Pictures paired with source code:
-- -- --
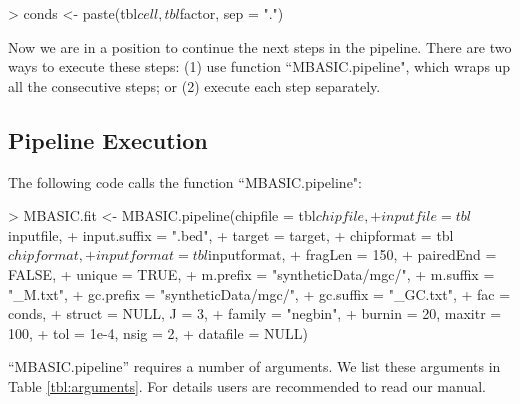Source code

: \documentclass[a4paper,10pt]{article}
\begin{document}
\begin{Schunk}
\begin{Sinput}
> conds <- paste(tbl$cell, tbl$factor, sep = ".")
\end{Sinput}
\end{Schunk}

Now we are in a position to continue the next steps in the pipeline. There are two ways to execute these steps: (1) use function ``MBASIC.pipeline", which wraps up all the consecutive steps; or (2) execute each step separately.

\subsection{Pipeline Execution}

The following code calls the function ``MBASIC.pipeline":

\begin{Schunk}
\begin{Sinput}
> MBASIC.fit <- MBASIC.pipeline(chipfile = tbl$chipfile,
+                               inputfile = tbl$inputfile,
+                               input.suffix = ".bed",
+                               target = target,
+                               chipformat = tbl$chipformat,
+                               inputformat = tbl$inputformat,
+                               fragLen = 150,
+                               pairedEnd = FALSE,
+                               unique = TRUE,
+                               m.prefix = "syntheticData/mgc/",
+                               m.suffix = "_M.txt",
+                               gc.prefix = "syntheticData/mgc/",
+                               gc.suffix = "_GC.txt",
+                               fac = conds,
+                               struct = NULL, J = 3,
+                               family = "negbin",
+                               burnin = 20, maxitr = 100,
+                               tol = 1e-4, nsig = 2,
+                               datafile = NULL)
\end{Sinput}
\end{Schunk}

``MBASIC.pipeline'' requires a number of arguments. We list these arguments in Table \ref{tbl:arguments}. For details users are recommended to read our manual.
\end{document}
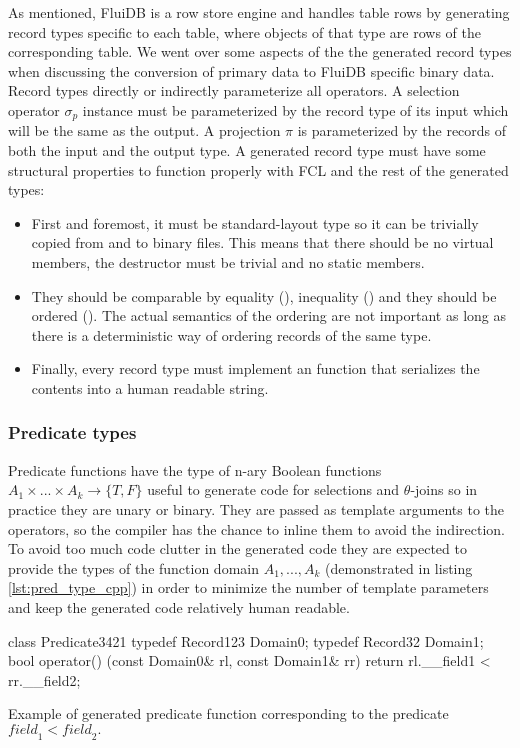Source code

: As mentioned, FluiDB is a row store engine and handles table rows by
generating record types specific to each table, where objects of that
type are rows of the corresponding table. We went over some aspects of
the the generated record types when discussing the conversion of
primary data to FluiDB specific binary data. Record types directly or
indirectly parameterize all operators. A selection operator
\(\sigma_p\) instance must be parameterized by the record type of its
input which will be the same as the output. A projection \(\pi\) is
parameterized by the records of both the input and the output type. A
generated record type must have some structural properties to function
properly with FCL and the rest of the generated types:

\begin{itemize}
\item First and foremost, it must be standard-layout type so it can be
trivially copied from and to binary files. This means that there
should be no virtual members, the destructor must be trivial and no
static members.
\item They should be comparable by equality (\cpp{==}), inequality (\cpp{!=}) and
they should be ordered (\cpp{<}). The actual semantics of the ordering
are not important as long as there is a deterministic way of
ordering records of the same type.
\item Finally, every record type must implement an  function that serializes the contents into a human readable
string.
\end{itemize}

\subsubsection{Predicate types}

Predicate functions have the type of n-ary Boolean functions \(A_1
\times ... \times A_k \to \{T,F\}\) useful to generate code for
selections and \(\theta\)-joins so in practice they are unary or
binary. They are passed as template arguments to the operators, so the
compiler has the chance to inline them to avoid the indirection. To
avoid too much code clutter in the generated code they are expected to
provide the types of the function domain \(A_1, ..., A_k\)
(demonstrated in listing \ref{lst:pred_type_cpp}) in order to minimize
the number of template parameters and keep the generated code
relatively human readable.

\begin{code}
  \begin{cppcode}
  class Predicate3421 {
    typedef Record123 Domain0;
    typedef Record32 Domain1;
    bool operator() (const Domain0& rl, const Domain1& rr) {
      return rl.__field1 < rr.__field2;
    }
  }
  \end{cppcode}
  \caption{\label{lst:pred_type_cpp}Example of generated predicate function corresponding to the predicate \(\mathit{field}_1 < \mathit{field}_2.\)}
\end{code}

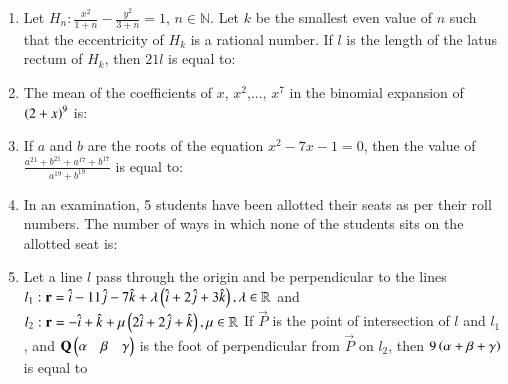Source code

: \documentclass[journal]{IEEEtran}
\begin{document}
\begin{enumerate}
	\item 
	Let $H_n:\frac{x^2}{1+n} - \frac{y^2}{3+n} = 1$, $n \in \mathbb{N}$. Let $k$ be the smallest even value of $n$ such that the eccentricity of $H_k$ is a rational number. If $l$ is the length of the latus rectum of $H_k$, then $21l$ is equal to:

	\item
	The mean of the coefficients of $x$, $x^2$,..., $x^7$ in the binomial expansion of $\left(2 + x\right)^{9}$ is:

	\item
	If $a$ and $b$ are the roots of the equation $x^{2} - 7x - 1 = 0$, then the value of $\frac{a^{21} + b^{21} + a^{17} + b^{17}}{a^{19} + b^{19}}$ is equal to:

	\item
	In an examination, 5 students have been allotted their seats as per their roll numbers. The number of ways in which none of the students sits on the allotted seat is:

	\item
Let a line $l$ pass through the origin and be perpendicular to the lines \\
	$l_1 : \mathbf{r} = \hat{i} - 11\hat{j} - 7\hat{k} + \lambda\left(\hat{i} +2\hat{j} + 3\hat{k}\right), \lambda \in \mathbb{R}$ and \\
	$l_2 : \mathbf{r} = -\hat{i} + \hat{k} + \mu\left(2\hat{i} +2\hat{j} + \hat{k}\right), \mu \in \mathbb{R}$
	If $\vec{P}$ is the point of intersection of $l$ and $l_1$, and $\mathbf{Q} \begin{pmatrix}\alpha & \beta & \gamma\end{pmatrix}$ is the foot of perpendicular from $\vec{P}$ on $l_2$, then $9\left(\alpha+\beta+\gamma\right)$ is equal to
 \end{enumerate}
 
\end{document}
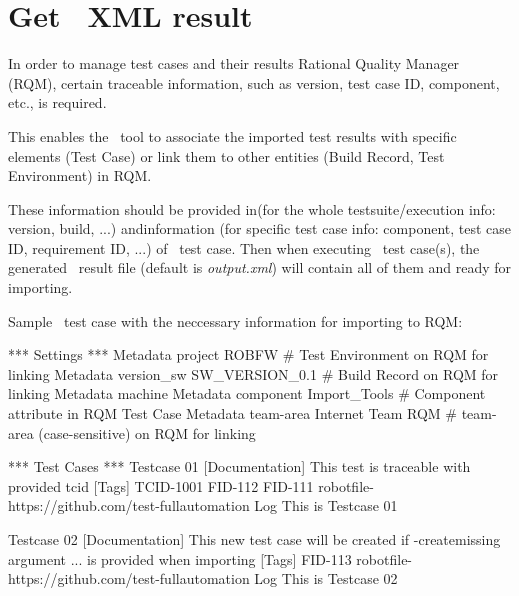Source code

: 



\hypertarget{description-get-robotframework-xml-result}{%
\section{Get \rfwcore\ XML result}
\label{description-get-robotframework-xml-result}}

In order to manage test cases and their results Rational Quality Manager (RQM), 
certain traceable information, such as version, test case ID, component, etc., 
is required. 

This enables the \pkg\ tool to associate the imported test results with 
specific elements (Test Case) or link them to other entities (Build Record, 
Test Environment) in RQM.

These information should be provided in(for the whole
testsuite/execution info: version, build, ...) and\rcode{{[}Tags{]}}information
(for specific test case info: component, test case ID, requirement ID, ...) of
\rfwcore\ test case.
Then when executing \rfwcore\ test case(s), the generated \rfwcore\ result file 
(default is \emph{output.xml}) will contain all of them and ready for importing.

Sample \rfwcore\ test case with the neccessary information for importing to RQM:

\begin{robotcode}[caption=Sample \rfwcore\ test case,
                  linebackgroundcolor=\hlcode{2,3,4}]
*** Settings ***
Metadata   project      ROBFW             # Test Environment on RQM for linking
Metadata   version_sw   SW_VERSION_0.1    # Build Record on RQM for linking
Metadata   machine      %
Metadata   component    Import_Tools      # Component attribute in RQM Test Case
Metadata   team-area    Internet Team RQM  # team-area (case-sensitive) on RQM for linking

*** Test Cases ***
Testcase 01
   [Documentation]   This test is traceable with provided tcid
   [Tags]   TCID-1001   FID-112   FID-111    robotfile-https://github.com/test-fullautomation
   Log      This is Testcase 01

Testcase 02
   [Documentation]  This new test case will be created if -createmissing argument
               ...  is provided when importing
   [Tags]   FID-113  robotfile-https://github.com/test-fullautomation
   Log      This is Testcase 02
\end{robotcode}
-- -- --
What are the lines from the one with "Test Environment) in RQM." through the end of the entries? Give them again exactly, both end lines included.

## REPLY
Test Environment) in RQM.

These information should be provided in(for the whole
testsuite/execution info: version, build, ...) and\rcode{{[}Tags{]}}information
(for specific test case info: component, test case ID, requirement ID, ...) of
\rfwcore\ test case.
Then when executing \rfwcore\ test case(s), the generated \rfwcore\ result file 
(default is \emph{output.xml}) will contain all of them and ready for importing.

Sample \rfwcore\ test case with the neccessary information for importing to RQM:

\begin{robotcode}[caption=Sample \rfwcore\ test case,
                  linebackgroundcolor=\hlcode{2,3,4}]
*** Settings ***
Metadata   project      ROBFW             # Test Environment on RQM for linking
Metadata   version_sw   SW_VERSION_0.1    # Build Record on RQM for linking
Metadata   machine      %
Metadata   component    Import_Tools      # Component attribute in RQM Test Case
Metadata   team-area    Internet Team RQM  # team-area (case-sensitive) on RQM for linking

*** Test Cases ***
Testcase 01
   [Documentation]   This test is traceable with provided tcid
   [Tags]   TCID-1001   FID-112   FID-111    robotfile-https://github.com/test-fullautomation
   Log      This is Testcase 01

Testcase 02
   [Documentation]  This new test case will be created if -createmissing argument
               ...  is provided when importing
   [Tags]   FID-113  robotfile-https://github.com/test-fullautomation
   Log      This is Testcase 02
\end{robotcode}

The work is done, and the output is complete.